We observed that the collagen scaffold itself did not affect the bone formation around the transplanted tooth, which was clarified upon comparison of collagen and tooth groups. In contrast, when CB-MSC-derived spheroids were transplanted with a collagen scaffold, the formation of NB was significantly increased. In recent studies, it was shown that bone-forming cells in CB-MSCs have higher bone differentiation and bone-forming ability than bone marrow stromal cells, which have been widely used for bone regeneration [32]. Furthermore, spheroids obtained by three-dimensional culture of CB-MSCs were used in this study, which have higher bone differentiation and bone formation abilities than two-dimensionally cultured CB-MSCs [20, 21]. When atelocollagen sponge, with an extremely short absorption period, is used as a carrier for bone regeneration, it is conceivable that the use of highly osteogenic cells, such as CB-MSC spheroids, would be mandatory. In support of this notion, no significant increase in the formation of NB was observed in the MNC group compared with that in the collagen group. Because MNCs are a mixture of various types of cells and the proportion of bone marrow stem cells (CD271 + /CD45-) in human bone marrow MSCs is reported to be approximately 0.06% [33], the number of osteogenic cells might not be sufficient to enhance bone formation in this model.

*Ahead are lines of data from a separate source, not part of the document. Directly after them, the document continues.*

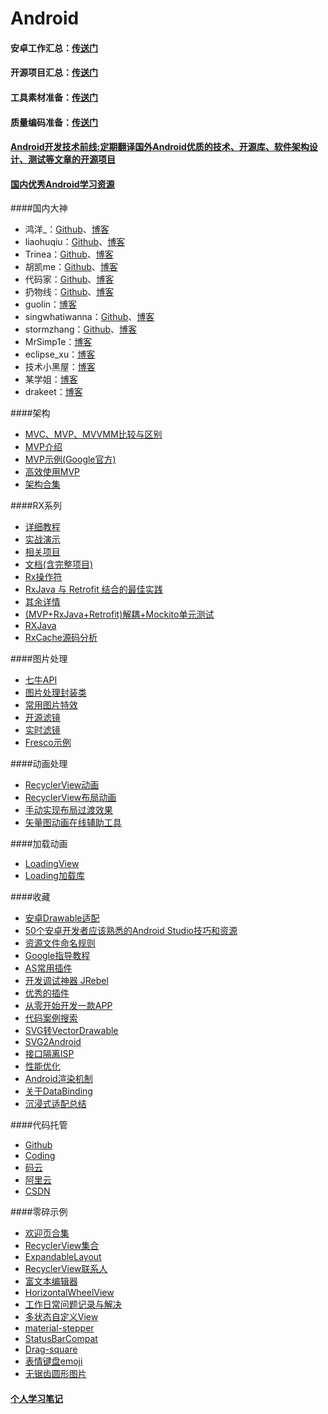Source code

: # Android

#### 安卓工作汇总：[传送门](https://github.com/android-cn/android-jobs)

#### 开源项目汇总：[传送门](https://github.com/Trinea/android-open-project)

#### 工具素材准备：[传送门](https://github.com/inferjay/AndroidDevTools/)

#### 质量编码准备：[传送门](https://github.com/jiang111/awesome-android-tips)

#### [Android开发技术前线:定期翻译国外Android优质的技术、开源库、软件架构设计、测试等文章的开源项目](https://github.com/hehonghui/android-tech-frontier)

#### [国内优秀Android学习资源](https://github.com/hehonghui/android-tech-frontier/tree/master/the-bad-guys)

####国内大神
* 鸿洋_：[Github](https://github.com/hongyangAndroid/)、[博客](http://blog.csdn.net/lmj623565791)
* liaohuqiu：[Github](https://github.com/liaohuqiu)、[博客](https://www.liaohuqiu.net/)
* Trinea：[Github](https://github.com/Trinea)、[博客](http://www.trinea.cn/)
* 胡凯me：[Github](https://github.com/kesenhoo)、[博客](http://hukai.me/)
* 代码家：[Github](https://github.com/daimajia)、[博客](http://daimajia.com/)
* 扔物线：[Github](https://github.com/rengwuxian)、[博客](http://www.rengwuxian.com/)
* guolin：[博客](http://blog.csdn.net/guolin_blog)
* singwhatiwanna：[Github](https://github.com/singwhatiwanna/)、[博客](http://blog.csdn.net/singwhatiwanna)
* stormzhang：[Github](https://github.com/stormzhang)、[博客](http://stormzhang.com/)
* MrSimp1e：[博客](http://blog.csdn.net/bboyfeiyu)
* eclipse_xu：[博客](http://blog.csdn.net/eclipsexys/)
* 技术小黑屋：[博客](http://droidyue.com/)
* 某学姐：[博客](https://mouxuejie.com/)
* drakeet：[博客](https://drakeet.me/)  

####架构
* [MVC、MVP、MVVMM比较与区别](http://www.cnblogs.com/JustRun1983/p/3727560.html)
* [MVP介绍](https://github.com/hehonghui/android-tech-frontier/blob/master/issue-12%2FAndroid%E4%B8%8AMVP%E7%9A%84%E4%BB%8B%E7%BB%8D.md#使用mvp)
* [MVP示例(Google官方)](https://github.com/googlesamples/android-architecture)
* [高效使用MVP](http://blog.csdn.net/dantestones/article/details/51445208)
* [架构合集](https://github.com/CameloeAnthony/AndroidArchitectureCollection)


####RX系列
* [详细教程](https://github.com/lzyzsd/Awesome-RxJava)
* [实战演示](http://www.jianshu.com/p/64aa976a46be)
* [相关项目](https://github.com/vihuela/Lay-s)
* [文档(含完整项目)](https://github.com/mcxiaoke/RxDocs)
* [Rx操作符](https://github.com/jiang111/RxJavaApp)
* [RxJava 与 Retrofit 结合的最佳实践](http://gank.io/post/56e80c2c677659311bed9841)
* [其余详情](https://www.zhihu.com/question/35511144)
* [(MVP+RxJava+Retrofit)解耦+Mockito单元测试](http://www.jianshu.com/p/cdfeb6c3d099?utm_campaign=haruki&utm_content=note&utm_medium=reader_share&utm_source=weixin)
* [RXJava](http://www.jcodecraeer.com/a/anzhuokaifa/androidkaifa/2015/0430/2815.html)
* [RxCache源码分析](http://www.jianshu.com/p/5d73909c7068)

####图片处理
* [七牛API](https://github.com/lingochamp/QiniuImageLoader)
* [图片处理封装类](http://blog.csdn.net/wiker_yong/article/details/17231087)
* [常用图片特效](http://www.eoeandroid.com/forum.php?mod=viewthread&tid=170526&extra=page%3D1&page=1)
* [开源滤镜](https://github.com/daizhenjun/ImageFilterForAndroid)
* [实时滤镜](http://www.eoeandroid.com/thread-171528-1-1.html)
* [Fresco示例](https://github.com/kaedea/Fresco-Sample-Usage)

####动画处理
* [RecyclerView动画](http://www.07net01.com/2015/12/1024142.html)
* [RecyclerView布局动画](http://www.jcodecraeer.com/a/anzhuokaifa/androidkaifa/2015/0915/3462.html)
* [手动实现布局过渡效果](http://www.jcodecraeer.com/a/anzhuokaifa/androidkaifa/2015/0629/3119.html)
* [矢量图动画在线辅助工具](https://github.com/romannurik/AndroidIconAnimator)

####加载动画
* [LoadingView](https://github.com/ldoublem/LoadingView)
* [Loading加载库](https://github.com/ybq/Android-SpinKit) 

####收藏
* [安卓Drawable适配](http://blog.csdn.net/wrg_20100512/article/details/51295317)
* [50个安卓开发者应该熟悉的Android Studio技巧和资源](http://www.jcodecraeer.com/a/anzhuokaifa/androidkaifa/2016/1116/6776.html)
* [资源文件命名规则](http://www.jcodecraeer.com/a/anzhuokaifa/androidkaifa/2016/1104/6745.html)
* [Google指导教程](http://www.jcodecraeer.com/a/anzhuokaifa/androidkaifa/2015/0608/3019.html)
* [AS常用插件](https://github.com/jiang111/awesome-androidstudio-plugins)
* [开发调试神器 JRebel](http://mp.weixin.qq.com/s?__biz=MzA4NTQwNDcyMA==&mid=2650662380&idx=1&sn=c0f99d69249cadc66fc74a4b1dfe5d4b&chksm=87d138b3b0a6b1a5b9fce0a055740516c28171681acf3e300a9d53a7270e261fa1a1c8ede84e&mpshare=1&scene=23&srcid=1121QpwhBDOpX9y8hmc1uVJt#rd)
* [优秀的插件](https://github.com/dreamlivemeng/androidstudio-plugins)
* [从零开始开发一款APP](http://www.jianshu.com/p/a58d15ef5c8b)
* [代码案例搜索](http://www.codota.com/)
* [SVG转VectorDrawable](http://inloop.github.io/svg2android/)
* [SVG2Android](https://github.com/inloop/svg2android)
* [接口隔离ISP](http://blog.csdn.net/dd864140130/article/details/51429926)
* [性能优化](http://www.jcodecraeer.com/a/anzhuokaifa/androidkaifa/2015/0418/2745.html)
* [Android渲染机制](http://blog.csdn.net/ccj659/article/details/53219288)
* [关于DataBinding](http://www.jcodecraeer.com/a/anzhuokaifa/androidkaifa/2015/0811/3290.html)
* [沉浸式适配总结](http://imxie.cc/2016/11/08/jike_Immersive_project/)


####代码托管
* [Github](https://github.com)
* [Coding](https://coding.net/)
* [码云](http://git.oschina.net/)
* [阿里云](http://code.taobao.org/)
* [CSDN](https://code.csdn.net/)

####零碎示例
* [欢迎页合集](http://www.jianshu.com/p/b08286b9e3f6)
* [RecyclerView集合](https://github.com/CameloeAnthony/Learning-RecyclerView)
* [ExpandableLayout](https://github.com/cachapa/ExpandableLayout)
* [RecyclerView联系人](https://github.com/jiang111/IndexRecyclerView)
* [富文本编辑器](https://github.com/mr5/icarus-android)
* [HorizontalWheelView](https://github.com/shchurov/HorizontalWheelView)
* [工作日常问题记录与解决](http://blog.csdn.net/biezhihua/article/details/49506781)
* [多状态自定义View](https://github.com/qyxxjd/MultipleStatusView)
* [material-stepper](https://github.com/fcannizzaro/material-stepper)
* [StatusBarCompat](https://github.com/niorgai/StatusBarCompat)
* [Drag-square](https://github.com/xmuSistone/android-drag-square)
* [表情键盘emoji](https://github.com/w446108264/XhsEmoticonsKeyboard)
* [无锯齿圆形图片](https://github.com/zuoweitan/CircleImageView)




#### [个人学习笔记](./note.md)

In this study, cell tracking was not performed, which is one of the limitations of this study. Periodontal ligament cells have bone-forming ability [34], and it is also known that dental pulp contains highly osteogenic stem cells [35]. Accordingly, it is necessary to consider multiple cell sources for the origin of osteoblasts in this animal model. Because bone regeneration was observed in the area between roots in all groups, it can be speculated that the periodontal ligament attached to the surface of the extracted tooth played an important role in the formation of NB in this region. Moreover, in some samples, cementum-like enlarged hard tissue was formed around the apex of roots. Because this phenomenon was observed in all groups, it is also possible that the hyperplastic cementum- or bone-like tissue around the root apex might originate from osteogenic cells migrating from the dental pulp. New bones formed outside the roots were clearly more common in the CB-MSC group than in the other groups, suggesting that the newly formed bones outside the roots in the CB-MSC group originated from the transplanted CB-MSC spheroids. To confirm this hypothesis, we also transplanted CB-MSC spheroids or MNCs with atelocollagen sponge but without a tooth (Supplemental Fig. 3). Only CB-MSC spheroids with collagen sponge showed the formation of NB, which further supports the role of CB-MSC spheroids in enhancing the formation of NB only in the CB-MSC group.

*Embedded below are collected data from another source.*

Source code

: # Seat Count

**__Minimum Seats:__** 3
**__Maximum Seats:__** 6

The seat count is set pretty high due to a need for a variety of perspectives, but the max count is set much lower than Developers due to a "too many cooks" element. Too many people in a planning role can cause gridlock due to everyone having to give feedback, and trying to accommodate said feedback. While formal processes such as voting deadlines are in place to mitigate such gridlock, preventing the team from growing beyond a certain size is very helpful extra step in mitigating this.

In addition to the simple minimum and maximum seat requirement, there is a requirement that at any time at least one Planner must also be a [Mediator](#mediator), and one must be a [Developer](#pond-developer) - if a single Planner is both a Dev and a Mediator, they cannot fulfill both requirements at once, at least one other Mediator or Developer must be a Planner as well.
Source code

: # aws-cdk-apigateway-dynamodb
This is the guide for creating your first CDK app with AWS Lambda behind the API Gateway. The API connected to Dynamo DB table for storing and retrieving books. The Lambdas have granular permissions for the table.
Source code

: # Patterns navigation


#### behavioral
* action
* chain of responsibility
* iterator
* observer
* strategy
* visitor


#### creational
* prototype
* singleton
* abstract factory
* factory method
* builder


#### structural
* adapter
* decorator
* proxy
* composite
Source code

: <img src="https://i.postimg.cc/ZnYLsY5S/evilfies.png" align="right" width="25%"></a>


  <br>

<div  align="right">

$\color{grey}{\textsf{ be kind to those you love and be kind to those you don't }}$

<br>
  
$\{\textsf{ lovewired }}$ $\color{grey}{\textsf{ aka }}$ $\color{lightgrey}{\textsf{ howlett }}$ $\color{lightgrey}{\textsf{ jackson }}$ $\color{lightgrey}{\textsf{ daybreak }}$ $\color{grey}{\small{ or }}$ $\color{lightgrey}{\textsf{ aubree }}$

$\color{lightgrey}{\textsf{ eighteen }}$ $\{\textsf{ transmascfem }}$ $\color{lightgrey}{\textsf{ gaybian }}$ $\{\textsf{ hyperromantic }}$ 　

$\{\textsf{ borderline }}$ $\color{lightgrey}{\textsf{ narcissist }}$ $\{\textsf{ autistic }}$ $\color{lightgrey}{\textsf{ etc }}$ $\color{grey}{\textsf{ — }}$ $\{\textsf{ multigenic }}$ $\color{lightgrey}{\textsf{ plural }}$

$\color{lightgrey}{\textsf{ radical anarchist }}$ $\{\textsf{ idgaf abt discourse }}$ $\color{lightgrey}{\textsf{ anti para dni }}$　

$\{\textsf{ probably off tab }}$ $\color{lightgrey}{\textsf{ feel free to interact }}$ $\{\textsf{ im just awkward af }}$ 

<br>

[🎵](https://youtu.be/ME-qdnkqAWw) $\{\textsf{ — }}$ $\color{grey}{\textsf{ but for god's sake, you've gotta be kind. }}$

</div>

When the microstructure of newly formed bone was analyzed, the CB-MSC group showed lower Tb.N, and higher Tb.Sp and Tb.Spac. This suggests that the NB in the CB-MSC group consisted of relatively sparse trabeculae compared with those in other groups. Interestingly, the slice images from µCT showed that the trabeculae between the roots were almost identical in all groups, but the newly formed bone outside the roots in the CB-MSC group was sparser than that between the roots. Because the formation of NB outside the roots was mostly found in the CB-MSC group, the smaller Tb.N and larger Tb.Sp and Tb.Spac values in the CB-MSC group may reflect the characteristics of the newly formed bone generated by CB-MSC spheroids. To ensure the usefulness of bone tissue engineering with a combination of CB-MSC spheroids and atelocollagen sponge, it is important to observe the maturation of newly formed bone at longer observation periods. In this study, we could only perform relatively short-term (4 weeks) observations using an ectopic transplantation model, which is another limitation of this study.

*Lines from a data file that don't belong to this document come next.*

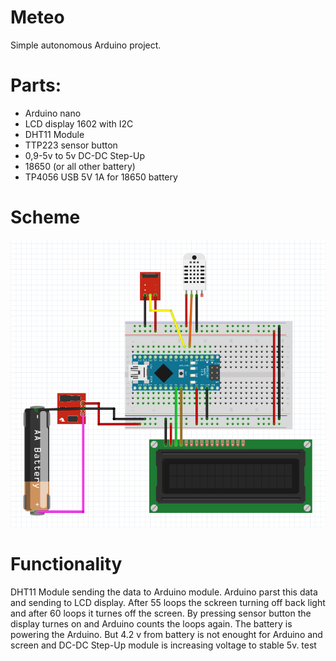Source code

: # Meteo

Simple autonomous Arduino project.

# Parts: 
 - Arduino nano
 - LCD display 1602 with I2C
 - DHT11 Module
 - TTP223 sensor button
 - 0,9-5v to 5v DC-DC Step-Up
 - 18650 (or all other battery)
 - TP4056 USB 5V 1A for 18650 battery

# Scheme

![Image of scheme](https://github.com/rnko/meteo/blob/master/info/scheme.PNG)

# Functionality

DHT11 Module sending the data to Arduino module. 
Arduino parst this data and sending to LCD display. 
After 55 loops the sckreen turning off back light and after 60 loops it turnes off the screen. 
By pressing sensor button the display turnes on and Arduino counts the loops again.
The battery is powering the Arduino. But 4.2 v from battery is not enought for Arduino and screen and DC-DC Step-Up module is increasing voltage to stable 5v.
test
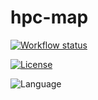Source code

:# hpc-map

[![Workflow status](https://github.com/aziabatz/hpc-map/actions/workflows/python-app.yml/badge.svg)](https://github.com/aziabatz/hpc-map/actions/workflows/python-app.yml)

[![License](https://img.shields.io/badge/License-Apache_2.0-blue.svg)](https://opensource.org/licenses/Apache-2.0)

![Language](https://img.shields.io/badge/python-3.9%2C%203.10-blue?logo=python&link=https%3A%2F%2Fwww.python.org%2F)
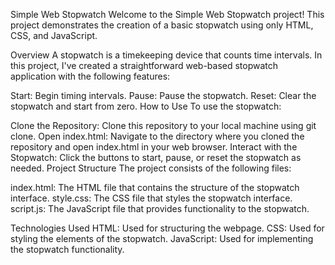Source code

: Simple Web Stopwatch
Welcome to the Simple Web Stopwatch project! This project demonstrates the creation of a basic stopwatch using only HTML, CSS, and JavaScript.

Overview
A stopwatch is a timekeeping device that counts time intervals. In this project, I've created a straightforward web-based stopwatch application with the following features:

Start: Begin timing intervals.
Pause: Pause the stopwatch.
Reset: Clear the stopwatch and start from zero.
How to Use
To use the stopwatch:

Clone the Repository: Clone this repository to your local machine using git clone.
Open index.html: Navigate to the directory where you cloned the repository and open index.html in your web browser.
Interact with the Stopwatch: Click the buttons to start, pause, or reset the stopwatch as needed.
Project Structure
The project consists of the following files:

index.html: The HTML file that contains the structure of the stopwatch interface.
style.css: The CSS file that styles the stopwatch interface.
script.js: The JavaScript file that provides functionality to the stopwatch.

Technologies Used
HTML: Used for structuring the webpage.
CSS: Used for styling the elements of the stopwatch.
JavaScript: Used for implementing the stopwatch functionality.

Preservation of the periodontal ligament is one of the most important factors in determining the success of tooth transplantation [9]. In this study, H-E- and Masson’s trichrome-stained sections showed the presence of dense collagen fibers between the newly formed bone and the roots, suggesting that the periodontal ligament was maintained after transplantation. However, most of the collagen fibers run parallel to the root surface, and only a small part of the functional structures connect the tooth root and the newly formed bone. Mechanical stimulation is required for the functional maturation of the periodontal ligament [36], and the lack of functional load in this ectopic transplantation model may not be sufficient to generate functional and mature periodontal ligaments. A long-term observation using an orthotopic model is required to confirm the maturation of the periodontal ligament.

In our previous study, we reported that tooth transplantation with a β-TCP block can enhance the formation of NB around the transplanted tooth, although simultaneous bone tissue engineering with MNC was not successful [17]. In terms of usability, the flexible atelocollagen sponge has a great advantage over the rigid β-TCP block, because it does not require a tremendous effort to shape the scaffold to fit tooth and bone defects. In addition, in this study, we show successful bone tissue engineering using atelocollagen sponge and CB-MSC spheroids simultaneously with tooth transplantation, which was not feasible with the combination of MNC and β-TCP block.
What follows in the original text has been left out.